EXERCISE DIRECTIONS |
Whenever the word "預設值為" turns up in a line of the data below, copy that line.

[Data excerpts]
+ + + + +

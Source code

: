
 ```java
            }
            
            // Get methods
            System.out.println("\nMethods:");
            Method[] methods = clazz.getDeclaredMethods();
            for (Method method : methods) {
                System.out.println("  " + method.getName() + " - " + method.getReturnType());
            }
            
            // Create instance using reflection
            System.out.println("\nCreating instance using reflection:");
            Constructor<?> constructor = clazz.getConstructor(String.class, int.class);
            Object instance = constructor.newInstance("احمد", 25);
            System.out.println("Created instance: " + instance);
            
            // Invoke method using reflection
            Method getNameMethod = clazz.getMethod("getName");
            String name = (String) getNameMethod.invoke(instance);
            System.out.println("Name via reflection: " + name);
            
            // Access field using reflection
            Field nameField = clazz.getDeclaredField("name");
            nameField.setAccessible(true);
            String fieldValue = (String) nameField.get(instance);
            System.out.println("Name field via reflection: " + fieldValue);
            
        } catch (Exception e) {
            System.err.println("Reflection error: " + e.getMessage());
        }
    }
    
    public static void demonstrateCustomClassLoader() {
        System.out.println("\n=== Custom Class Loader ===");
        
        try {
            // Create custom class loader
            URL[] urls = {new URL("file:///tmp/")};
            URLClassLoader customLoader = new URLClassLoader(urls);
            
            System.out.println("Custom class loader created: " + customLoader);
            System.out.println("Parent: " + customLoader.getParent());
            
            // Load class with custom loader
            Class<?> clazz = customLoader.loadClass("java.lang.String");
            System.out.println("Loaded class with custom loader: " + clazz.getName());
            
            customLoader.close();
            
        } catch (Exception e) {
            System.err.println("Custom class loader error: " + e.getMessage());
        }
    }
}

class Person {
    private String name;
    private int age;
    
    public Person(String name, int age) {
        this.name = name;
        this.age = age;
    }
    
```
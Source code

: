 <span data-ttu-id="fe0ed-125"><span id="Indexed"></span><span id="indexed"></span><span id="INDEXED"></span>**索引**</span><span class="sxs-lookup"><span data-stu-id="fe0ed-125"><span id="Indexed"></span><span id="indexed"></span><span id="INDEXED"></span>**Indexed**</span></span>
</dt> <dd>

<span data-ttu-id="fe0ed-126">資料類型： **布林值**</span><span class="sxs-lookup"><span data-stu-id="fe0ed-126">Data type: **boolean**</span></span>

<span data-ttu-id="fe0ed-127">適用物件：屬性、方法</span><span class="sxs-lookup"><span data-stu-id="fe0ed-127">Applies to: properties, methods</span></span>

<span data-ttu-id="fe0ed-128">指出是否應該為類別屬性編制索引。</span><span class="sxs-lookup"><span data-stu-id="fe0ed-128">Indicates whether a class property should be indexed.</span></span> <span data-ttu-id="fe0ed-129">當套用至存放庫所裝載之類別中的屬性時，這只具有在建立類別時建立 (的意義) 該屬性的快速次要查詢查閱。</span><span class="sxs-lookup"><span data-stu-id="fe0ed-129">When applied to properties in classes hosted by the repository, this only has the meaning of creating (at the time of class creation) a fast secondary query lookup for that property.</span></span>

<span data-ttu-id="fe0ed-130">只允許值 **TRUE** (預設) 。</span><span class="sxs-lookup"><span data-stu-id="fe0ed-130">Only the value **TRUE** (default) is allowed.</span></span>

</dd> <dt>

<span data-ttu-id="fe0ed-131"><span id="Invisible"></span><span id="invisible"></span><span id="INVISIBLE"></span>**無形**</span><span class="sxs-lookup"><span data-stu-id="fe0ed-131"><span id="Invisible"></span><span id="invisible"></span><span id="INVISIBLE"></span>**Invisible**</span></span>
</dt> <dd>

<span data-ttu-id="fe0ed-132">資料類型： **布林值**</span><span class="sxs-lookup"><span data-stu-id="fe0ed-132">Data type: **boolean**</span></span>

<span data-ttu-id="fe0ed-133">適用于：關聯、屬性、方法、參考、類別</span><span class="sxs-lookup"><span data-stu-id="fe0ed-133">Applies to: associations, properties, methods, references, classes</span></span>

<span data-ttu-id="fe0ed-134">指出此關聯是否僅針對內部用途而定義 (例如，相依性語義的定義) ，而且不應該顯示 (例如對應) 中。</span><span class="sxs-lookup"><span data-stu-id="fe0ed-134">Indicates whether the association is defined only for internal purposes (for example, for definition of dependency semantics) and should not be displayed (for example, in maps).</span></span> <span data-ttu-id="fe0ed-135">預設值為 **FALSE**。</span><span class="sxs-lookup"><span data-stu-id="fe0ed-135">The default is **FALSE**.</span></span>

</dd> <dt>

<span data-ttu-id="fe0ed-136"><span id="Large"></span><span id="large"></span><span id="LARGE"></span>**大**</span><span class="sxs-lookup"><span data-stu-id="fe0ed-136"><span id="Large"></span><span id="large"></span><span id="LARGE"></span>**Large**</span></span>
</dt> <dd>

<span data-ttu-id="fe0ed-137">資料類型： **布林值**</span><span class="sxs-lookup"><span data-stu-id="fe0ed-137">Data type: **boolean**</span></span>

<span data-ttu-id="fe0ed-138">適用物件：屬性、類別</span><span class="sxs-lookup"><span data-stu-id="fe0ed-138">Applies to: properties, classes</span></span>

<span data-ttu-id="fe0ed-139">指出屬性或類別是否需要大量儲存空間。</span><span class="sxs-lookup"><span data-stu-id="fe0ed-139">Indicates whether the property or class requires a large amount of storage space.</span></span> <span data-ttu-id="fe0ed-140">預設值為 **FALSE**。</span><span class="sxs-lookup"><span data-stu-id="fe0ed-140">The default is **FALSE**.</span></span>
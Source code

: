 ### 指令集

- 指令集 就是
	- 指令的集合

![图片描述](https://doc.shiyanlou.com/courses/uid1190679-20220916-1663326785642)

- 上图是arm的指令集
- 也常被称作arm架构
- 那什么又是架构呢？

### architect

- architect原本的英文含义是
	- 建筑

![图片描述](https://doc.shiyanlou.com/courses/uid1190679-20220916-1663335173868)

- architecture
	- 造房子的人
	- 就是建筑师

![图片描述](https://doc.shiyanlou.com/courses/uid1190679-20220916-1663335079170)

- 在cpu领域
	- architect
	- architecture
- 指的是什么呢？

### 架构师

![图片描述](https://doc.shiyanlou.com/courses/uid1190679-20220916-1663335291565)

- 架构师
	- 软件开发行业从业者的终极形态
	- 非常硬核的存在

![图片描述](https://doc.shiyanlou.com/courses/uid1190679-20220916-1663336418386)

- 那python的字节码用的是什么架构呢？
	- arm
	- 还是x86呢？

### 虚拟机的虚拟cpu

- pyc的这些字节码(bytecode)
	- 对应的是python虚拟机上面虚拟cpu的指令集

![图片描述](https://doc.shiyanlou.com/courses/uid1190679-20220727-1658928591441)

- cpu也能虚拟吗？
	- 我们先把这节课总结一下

+ + + + +

SOLUTION TO THE EXERCISE |
<span data-ttu-id="fe0ed-134">指出此關聯是否僅針對內部用途而定義 (例如，相依性語義的定義) ，而且不應該顯示 (例如對應) 中。</span><span class="sxs-lookup"><span data-stu-id="fe0ed-134">Indicates whether the association is defined only for internal purposes (for example, for definition of dependency semantics) and should not be displayed (for example, in maps).</span></span> <span data-ttu-id="fe0ed-135">預設值為 **FALSE**。</span><span class="sxs-lookup"><span data-stu-id="fe0ed-135">The default is **FALSE**.</span></span>
<span data-ttu-id="fe0ed-139">指出屬性或類別是否需要大量儲存空間。</span><span class="sxs-lookup"><span data-stu-id="fe0ed-139">Indicates whether the property or class requires a large amount of storage space.</span></span> <span data-ttu-id="fe0ed-140">預設值為 **FALSE**。</span><span class="sxs-lookup"><span data-stu-id="fe0ed-140">The default is **FALSE**.</span></span>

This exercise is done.